В декабре 2014 года татарский активист Рафис Кашапов опубликовал у себя на страничке в соцсети «ВКонтакте» несколько текстов, в том числе «Вчера — Гитлер и Данциг, сегодня — Путин и Донецк!», сопровождаемый демотиватором, где под портретами Путина и Гитлера приводятся их высказывания про Донецк и Данциг соответственно. В результате Кашапов был обвинен в «возбуждении ненависти или вражды» и в публичных призывах к сепаратизму и приговорен к трем годам лишения свободы.

В июле 2015 года в Краснодаре активистку движения «Левый фронт» Юлию Усач привлекли к административной ответственности за «пропаганду нацистской символики». Так же, как и в случае Дмитрия Семенова, поводом для преследования стали сатирические демотиваторы (в этот раз — с использованием свастики), размещенные в сети «ВКонтакте». Причиной же была, как утверждает краснодарская активистка, ее оппозиционная деятельность. В августе новосибирский активист партии РПР-ПАРНАС Александр Максимов был оштрафован за размещение на своей странице рисунка с двумя держащимися за руки человечками, на одном из которых изображена свастика, а на другом — серп и молот.

Во всех этих случаях объектами преследований становились политические активисты. Символ или игра слов оказывались «опасными» (пропагандирующими нацизм и «разжигающими ненависть»), если был нужен легитимный повод для преследований. Но чем дальше в лес — тем больше дров. В 2014 году Екатерина Вологженинова, продавщица из Екатеринбурга, никогда не занимавшаяся никакой политической деятельностью, разместила на своей страничке несколько картинок и стихов, на которые обратили внимание сотрудники регионального управления ФСБ. В числе прочих признанных «экстремистскими» текстов была карикатура, на которой «человек, похожий на президента Путина, склонился с ножом над картой Донбасса», и демотиватор «Пограничная служба Украины уведомляет, что в связи с отсутствием мест в моргах и недостатком рефрижераторов въезд граждан РФ на территорию Украины временно ограничен».

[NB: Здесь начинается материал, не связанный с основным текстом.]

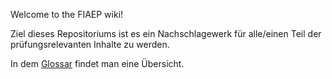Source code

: Welcome to the FIAEP wiki!

Ziel dieses Repositoriums ist es ein Nachschlagewerk für alle/einen Teil der prüfungsrelevanten Inhalte zu werden.

In dem [Glossar](Glossar) findet man eine Übersicht.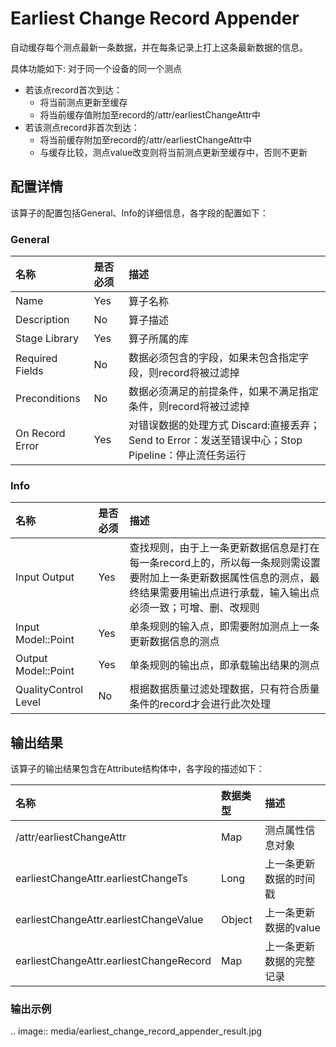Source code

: # Earliest Change Record Appender

自动缓存每个测点最新一条数据，并在每条记录上打上这条最新数据的信息。

具体功能如下:
对于同一个设备的同一个测点
- 若该点record首次到达：
    + 将当前测点更新至缓存
    + 将当前缓存值附加至record的/attr/earliestChangeAttr中
- 若该测点record非首次到达：
    + 将当前缓存附加至record的/attr/earliestChangeAttr中
    + 与缓存比较，测点value改变则将当前测点更新至缓存中，否则不更新

## 配置详情

该算子的配置包括General、Info的详细信息，各字段的配置如下：

### General

| 名称            | 是否必须 | 描述                                                                                                 |
|:----------------|:---------|:-----------------------------------------------------------------------------------------------------|
| Name            | Yes      | 算子名称                                                                                             |
| Description     | No       | 算子描述                                                                                             |
| Stage Library   | Yes      | 算子所属的库                                                                                         |
| Required Fields | No       | 数据必须包含的字段，如果未包含指定字段，则record将被过滤掉                                           |
| Preconditions   | No       | 数据必须满足的前提条件，如果不满足指定条件，则record将被过滤掉                                       |
| On Record Error | Yes      | 对错误数据的处理方式  Discard:直接丢弃；Send to Error：发送至错误中心；Stop Pipeline：停止流任务运行 |

### Info

| 名称                 | 是否必须 | 描述                                                                                                                                                                               |
|:---------------------|:---------|:-----------------------------------------------------------------------------------------------------------------------------------------------------------------------------------|
| Input Output         | Yes      | 查找规则，由于上一条更新数据信息是打在每一条record上的，所以每一条规则需设置要附加上一条更新数据属性信息的测点，最终结果需要用输出点进行承载，输入输出点必须一致；可增、删、改规则 |
| Input Model::Point   | Yes      | 单条规则的输入点，即需要附加测点上一条更新数据信息的测点                                                                                                                           |
| Output Model::Point  | Yes      | 单条规则的输出点，即承载输出结果的测点                                                                                                                                             |
| QualityControl Level | No       | 根据数据质量过滤处理数据，只有符合质量条件的record才会进行此次处理                                                                                                                 |


## 输出结果

该算子的输出结果包含在Attribute结构体中，各字段的描述如下：

| 名称                                    | 数据类型 | 描述                     |
|:----------------------------------------|:---------|:-------------------------|
| /attr/earliestChangeAttr                | Map      | 测点属性信息对象         |
| earliestChangeAttr.earliestChangeTs     | Long     | 上一条更新数据的时间戳   |
| earliestChangeAttr.earliestChangeValue  | Object   | 上一条更新数据的value    |
| earliestChangeAttr.earliestChangeRecord | Map      | 上一条更新数据的完整记录 |

### 输出示例

.. image:: media/earliest_change_record_appender_result.jpg

<!--end-->
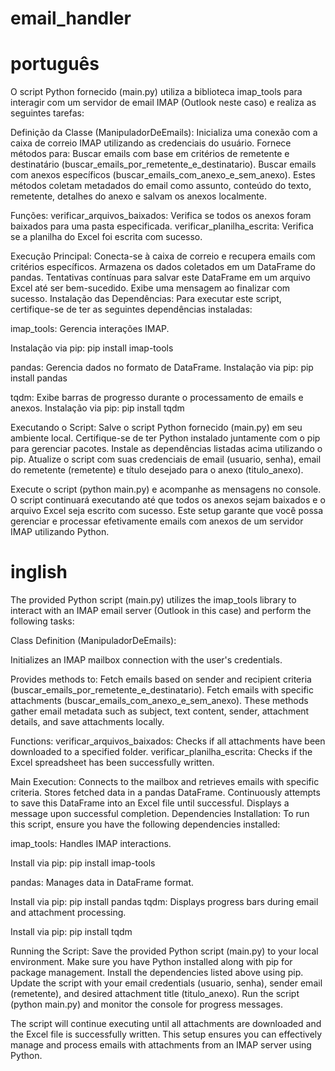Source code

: # email_handler

# português

O script Python fornecido (main.py) utiliza a biblioteca imap_tools para interagir com um servidor de email IMAP (Outlook neste caso) e realiza as seguintes tarefas:

Definição da Classe (ManipuladorDeEmails):
Inicializa uma conexão com a caixa de correio IMAP utilizando as credenciais do usuário.
Fornece métodos para:
Buscar emails com base em critérios de remetente e destinatário (buscar_emails_por_remetente_e_destinatario).
Buscar emails com anexos específicos (buscar_emails_com_anexo_e_sem_anexo).
Estes métodos coletam metadados do email como assunto, conteúdo do texto, remetente, detalhes do anexo e salvam os anexos localmente.

Funções:
verificar_arquivos_baixados: Verifica se todos os anexos foram baixados para uma pasta especificada.
verificar_planilha_escrita: Verifica se a planilha do Excel foi escrita com sucesso.

Execução Principal:
Conecta-se à caixa de correio e recupera emails com critérios específicos.
Armazena os dados coletados em um DataFrame do pandas.
Tentativas contínuas para salvar este DataFrame em um arquivo Excel até ser bem-sucedido.
Exibe uma mensagem ao finalizar com sucesso.
Instalação das Dependências:
Para executar este script, certifique-se de ter as seguintes dependências instaladas:

imap_tools: Gerencia interações IMAP.

Instalação via pip:
pip install imap-tools

pandas: Gerencia dados no formato de DataFrame.
Instalação via pip:
pip install pandas

tqdm: Exibe barras de progresso durante o processamento de emails e anexos.
Instalação via pip:
pip install tqdm

Executando o Script:
Salve o script Python fornecido (main.py) em seu ambiente local.
Certifique-se de ter Python instalado juntamente com o pip para gerenciar pacotes.
Instale as dependências listadas acima utilizando o pip.
Atualize o script com suas credenciais de email (usuario, senha), email do remetente (remetente) e título desejado para o anexo (titulo_anexo).

Execute o script (python main.py) e acompanhe as mensagens no console.
O script continuará executando até que todos os anexos sejam baixados e o arquivo Excel seja escrito com sucesso.
Este setup garante que você possa gerenciar e processar efetivamente emails com anexos de um servidor IMAP utilizando Python.

# inglish

The provided Python script (main.py) utilizes the imap_tools library to interact with an IMAP email server (Outlook in this case) and perform the following tasks:

Class Definition (ManipuladorDeEmails):

Initializes an IMAP mailbox connection with the user's credentials.

Provides methods to:
Fetch emails based on sender and recipient criteria (buscar_emails_por_remetente_e_destinatario).
Fetch emails with specific attachments (buscar_emails_com_anexo_e_sem_anexo).
These methods gather email metadata such as subject, text content, sender, attachment details, and save attachments locally.

Functions:
verificar_arquivos_baixados: Checks if all attachments have been downloaded to a specified folder.
verificar_planilha_escrita: Checks if the Excel spreadsheet has been successfully written.

Main Execution:
Connects to the mailbox and retrieves emails with specific criteria.
Stores fetched data in a pandas DataFrame.
Continuously attempts to save this DataFrame into an Excel file until successful.
Displays a message upon successful completion.
Dependencies Installation:
To run this script, ensure you have the following dependencies installed:

imap_tools: Handles IMAP interactions.

Install via pip:
pip install imap-tools

pandas: Manages data in DataFrame format.

Install via pip:
pip install pandas
tqdm: Displays progress bars during email and attachment processing.

Install via pip:
pip install tqdm

Running the Script:
Save the provided Python script (main.py) to your local environment.
Make sure you have Python installed along with pip for package management.
Install the dependencies listed above using pip.
Update the script with your email credentials (usuario, senha), sender email (remetente), and desired attachment title (titulo_anexo).
Run the script (python main.py) and monitor the console for progress messages.

The script will continue executing until all attachments are downloaded and the Excel file is successfully written.
This setup ensures you can effectively manage and process emails with attachments from an IMAP server using Python.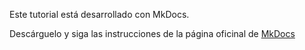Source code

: Este tutorial está desarrollado con MkDocs.

Descárguelo y siga las instrucciones de la página oficinal de [MkDocs](https://www.mkdocs.org/)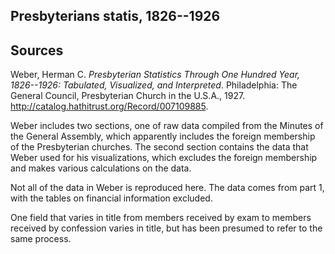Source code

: ## Presbyterians statis, 1826--1926

## Sources

Weber, Herman C. *Presbyterian Statistics Through One Hundred Year, 
1826--1926: Tabulated, Visualized, and Interpreted*. Philadelphia: The 
General Council, Presbyterian Church in the U.S.A., 1927. 
<http://catalog.hathitrust.org/Record/007109885>.

Weber includes two sections, one of raw data compiled from the Minutes 
of the General Assembly, which apparently includes the foreign 
membership of the Presbyterian churches. The second section contains the 
data that Weber used for his visualizations, which excludes the foreign 
membership and makes various calculations on the data. 

Not all of the data in Weber is reproduced here. The data comes from 
part 1, with the tables on financial information excluded.

One field that varies in title from members received by exam to members 
received by confession varies in title, but has been presumed to refer 
to the same process.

В войну с сетевым фольклором вступили службы, следящие за оборотом наркотиков. В июле 2015 года ФСКН Карелии привлекла к административной ответственности чиновника из мэрии Петрозаводска за публикацию в профиле социальной сети фольклорного стихотворного текста — по обвинению в пропаганде наркотиков.

Мы цитировать стихотворение не будем (чтобы не разделить судьбы обвиняемого), скажем лишь, что в интернете такие стишки с нарушением ожидания рифмы называются «пирожками» — это жанр «сетевого фольклора» Рунета, переживший пик популярности еще в начале 2000-х годов. Последние четыре года «пирожок» про амфетамин гуляет в Рунете из поста в пост, иногда — на так называемых «аткрытках», функция которых — конечно, рассмешить, а вовсе не пропагандировать наркотики.

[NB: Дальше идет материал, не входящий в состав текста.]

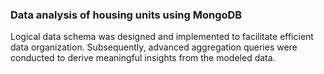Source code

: ### Data analysis of housing units using MongoDB

Logical data schema was designed and implemented to facilitate efficient data organization. Subsequently, advanced aggregation queries were conducted to derive meaningful insights from the modeled data.
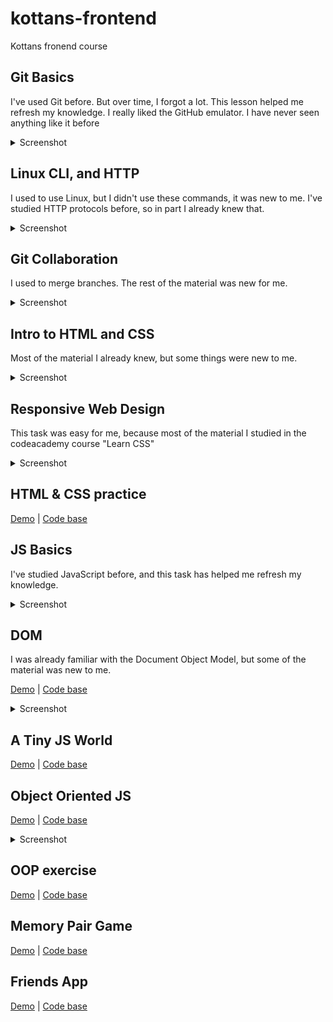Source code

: # kottans-frontend
Kottans fronend course
## Git Basics
I've used Git before. But over time, I forgot a lot.
This lesson helped me refresh my knowledge.
I really liked the GitHub emulator. I have never seen anything like it before
<details>
<summary>Screenshot</summary>

![udacity-01](https://raw.githubusercontent.com/Harnytskyi/kottans-frontend/main/task_git_basics/0.png)
![git-collab-01](https://raw.githubusercontent.com/Harnytskyi/kottans-frontend/main/task_git_collaboration/1.png)
![git-collab-02](https://raw.githubusercontent.com/Harnytskyi/kottans-frontend/main/task_git_collaboration/2.png)
</details>

## Linux CLI, and HTTP
I used to use Linux, but I didn't use these commands, it was new to me.
I've studied HTTP protocols before, so in part I already knew that.
<details>
<summary>Screenshot</summary>

![linux-01](https://raw.githubusercontent.com/Harnytskyi/kottans-frontend/main/task_linux_cli/1.png)
![linux-02](https://raw.githubusercontent.com/Harnytskyi/kottans-frontend/main/task_linux_cli/2.png)
![linux-03](https://raw.githubusercontent.com/Harnytskyi/kottans-frontend/main/task_linux_cli/3.png)
![linux-04](https://raw.githubusercontent.com/Harnytskyi/kottans-frontend/main/task_linux_cli/4.png)
</details>

## Git Collaboration
I used to merge branches. The rest of the material was new for me.
<details>
<summary>Screenshot</summary>

![udacity-02](https://raw.githubusercontent.com/Harnytskyi/kottans-frontend/main/task_git_collaboration/0.png)
![git-collab-01](https://raw.githubusercontent.com/Harnytskyi/kottans-frontend/main/task_git_collaboration/1.png)
![git-collab-02](https://raw.githubusercontent.com/Harnytskyi/kottans-frontend/main/task_git_collaboration/2.png)
</details>

## Intro to HTML and CSS
Most of the material I already knew, but some things were new to me.
<details>
<summary>Screenshot</summary>

![udacity-03](https://raw.githubusercontent.com/Harnytskyi/kottans-frontend/main/task_html_css_intro/0.png)
![html-css-1](https://raw.githubusercontent.com/Harnytskyi/kottans-frontend/main/task_html_css_intro/1.png)
</details>

## Responsive Web Design
This task was easy for me, because most of the material I studied in the codeacademy course "Learn CSS"
<details>
<summary>Screenshot</summary>

![udacity-04](https://raw.githubusercontent.com/Harnytskyi/kottans-frontend/main/task_responsive_web_design/0.png)
![responsive-1](https://raw.githubusercontent.com/Harnytskyi/kottans-frontend/main/task_responsive_web_design/1.png)
</details>

## HTML & CSS practice
[Demo](https://harnytskyi.github.io/kottans-frontend/html_css_popup/) |
[Code base](https://github.com/Harnytskyi/kottans-frontend/tree/main/html_css_popup)

## JS Basics
I've studied JavaScript before, and this task has helped me refresh my knowledge.
<details>
<summary>Screenshot</summary>

![udacity-05](https://raw.githubusercontent.com/Harnytskyi/kottans-frontend/main/task_js_basics/0.png)
![js-basics-1](https://raw.githubusercontent.com/Harnytskyi/kottans-frontend/main/task_js_basics/1.png)
</details>

## DOM
I was already familiar with the Document Object Model, but some of the material was new to me.

[Demo](https://harnytskyi.github.io/kottans-frontend/task_js_dom/) |
[Code base](https://github.com/Harnytskyi/kottans-frontend/tree/main/task_js_dom)
<details>
<summary>Screenshot</summary>

![udacity-06](https://raw.githubusercontent.com/Harnytskyi/kottans-frontend/main/task_js_dom/0.png)
![js-dom-1](https://raw.githubusercontent.com/Harnytskyi/kottans-frontend/main/task_js_dom/1.png)
</details>

## A Tiny JS World
[Demo](https://harnytskyi.github.io/a-tiny-JS-world) |
[Code base](https://github.com/Harnytskyi/a-tiny-JS-world/tree/1855367a7ebdafed98bb79b983b5c24a529bf814)

## Object Oriented JS
[Demo](https://harnytskyi.github.io/kottans-frontend/task_js_oop/) |
[Code base](https://github.com/Harnytskyi/kottans-frontend/tree/main/task_js_oop)
<details>
<summary>Screenshot</summary>

![udacity-07](https://raw.githubusercontent.com/Harnytskyi/kottans-frontend/main/task_js_oop/0.png)
![codewars-1](https://raw.githubusercontent.com/Harnytskyi/kottans-frontend/main/task_js_oop/1.png)
</details>

## OOP exercise
[Demo](https://harnytskyi.github.io/a-tiny-JS-world) |
[Code base](https://github.com/Harnytskyi/a-tiny-JS-world/tree/gh-pages)

## Memory Pair Game
[Demo](https://harnytskyi.github.io/kottans-frontend/task_memory_pair_game/) |
[Code base](https://github.com/Harnytskyi/kottans-frontend/tree/main/task_memory_pair_game)

## Friends App
[Demo](https://harnytskyi.github.io/kottans-frontend/task_friends_app/) |
[Code base](https://github.com/Harnytskyi/kottans-frontend/tree/main/task_friends_app)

Петрозаводский чиновник, по его словам, сделал репост стишка «ради шутки». Однако на суде была проведена лингвистическая экспертиза, которая заключила, что фраза из стихотворения является «близкой к рекламному слогану», а упоминание запрещенного вещества можно считать пропагандой употребления наркотика среди молодежи. После этого чиновник был приговорен к административному штрафу в размере четырех тысяч рублей.

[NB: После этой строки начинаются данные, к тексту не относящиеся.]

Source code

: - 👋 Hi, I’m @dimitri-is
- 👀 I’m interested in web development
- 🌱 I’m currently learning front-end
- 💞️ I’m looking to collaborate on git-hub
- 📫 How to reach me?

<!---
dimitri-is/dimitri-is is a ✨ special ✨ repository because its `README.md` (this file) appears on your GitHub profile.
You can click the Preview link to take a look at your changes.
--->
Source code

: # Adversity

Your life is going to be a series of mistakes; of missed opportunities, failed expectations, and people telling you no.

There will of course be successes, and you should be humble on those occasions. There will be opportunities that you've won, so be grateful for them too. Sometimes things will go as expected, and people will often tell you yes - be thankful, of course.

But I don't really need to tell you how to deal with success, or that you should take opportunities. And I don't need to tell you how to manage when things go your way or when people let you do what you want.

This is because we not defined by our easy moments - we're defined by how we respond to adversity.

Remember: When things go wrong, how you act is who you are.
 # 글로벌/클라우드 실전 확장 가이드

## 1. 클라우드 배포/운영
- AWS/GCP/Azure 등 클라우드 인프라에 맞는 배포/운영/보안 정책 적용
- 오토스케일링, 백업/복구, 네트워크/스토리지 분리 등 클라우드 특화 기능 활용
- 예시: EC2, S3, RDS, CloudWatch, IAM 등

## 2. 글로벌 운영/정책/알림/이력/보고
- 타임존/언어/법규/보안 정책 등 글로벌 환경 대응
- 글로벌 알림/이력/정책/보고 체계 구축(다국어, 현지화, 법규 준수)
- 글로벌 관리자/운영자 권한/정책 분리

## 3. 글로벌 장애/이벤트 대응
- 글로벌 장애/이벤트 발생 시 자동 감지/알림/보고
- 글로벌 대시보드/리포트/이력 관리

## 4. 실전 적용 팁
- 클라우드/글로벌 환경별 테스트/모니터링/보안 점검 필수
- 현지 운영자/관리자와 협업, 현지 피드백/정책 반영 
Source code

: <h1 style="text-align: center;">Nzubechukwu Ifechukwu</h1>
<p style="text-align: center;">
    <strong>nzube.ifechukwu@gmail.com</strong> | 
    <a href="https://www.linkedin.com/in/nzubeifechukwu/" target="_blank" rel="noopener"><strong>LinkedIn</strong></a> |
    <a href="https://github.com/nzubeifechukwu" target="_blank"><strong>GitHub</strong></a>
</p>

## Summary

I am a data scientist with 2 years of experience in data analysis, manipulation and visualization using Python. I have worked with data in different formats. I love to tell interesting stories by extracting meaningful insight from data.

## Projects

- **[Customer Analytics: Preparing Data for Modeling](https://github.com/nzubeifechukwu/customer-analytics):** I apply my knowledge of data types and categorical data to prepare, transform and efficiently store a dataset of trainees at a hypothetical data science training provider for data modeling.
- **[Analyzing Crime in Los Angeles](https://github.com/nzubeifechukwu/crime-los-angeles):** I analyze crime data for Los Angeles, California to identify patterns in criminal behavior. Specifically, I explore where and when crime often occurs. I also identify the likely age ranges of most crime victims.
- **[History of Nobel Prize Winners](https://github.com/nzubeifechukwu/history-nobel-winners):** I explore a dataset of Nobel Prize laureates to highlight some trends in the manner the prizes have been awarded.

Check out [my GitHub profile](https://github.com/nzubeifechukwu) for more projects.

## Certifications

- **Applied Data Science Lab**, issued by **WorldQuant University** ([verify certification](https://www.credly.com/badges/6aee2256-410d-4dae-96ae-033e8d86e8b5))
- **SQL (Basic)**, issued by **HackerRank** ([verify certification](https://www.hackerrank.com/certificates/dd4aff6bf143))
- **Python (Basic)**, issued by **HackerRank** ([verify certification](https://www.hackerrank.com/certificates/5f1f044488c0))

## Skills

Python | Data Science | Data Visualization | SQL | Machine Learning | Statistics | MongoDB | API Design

Парадоксальным образом интерес интернет-аудитории к этому маргинальному тексту возник именно после заведения дела за его распространение. «Пирожок» впервые зафиксирован в 2012 году, но до и после июля 2015 года его искали в Яндексе единицы, тогда как во время суда над петрозаводским чиновником им заинтересовались сотни человек.

Статистика поисковых запросов Яндекса по фразе «Алеша борщ сварить пытался…»

Такого типа «преследования за фольклор» закономерно вызывают настойчивые ассоциации с советской репрессивной политикой, которые, в свою очередь, хорошо вписываются в общие рассуждения о современной политической ситуации. Но имеют ли эти две системы реальные точки соприкосновения? И насколько сама советская система была устойчива в своей оценке фольклора?

Печально известная статья УК 58–10 — о «контрреволюционной агитации и пропаганде» (позже — «антисоветской») — появилась в середине 1920-х годов. Именно она стала основанием для преследования «в случае систематического распространения слухов, сплетен, анекдотов». Первые массовые аресты за анекдоты начались в 1929 году — за «контрреволюционную пропаганду в виде троцкистских анекдотов» и чуть погодя, во время коллективизации, — аресты за анекдоты, «порочащие колхозный строй». 13 мая того же года историк Иван Шитц записал в своем дневнике популярный в Москве слух: «ГПУ будто бы циркулярно распорядилось преследовать анекдоты, задевающие советскую власть»[1].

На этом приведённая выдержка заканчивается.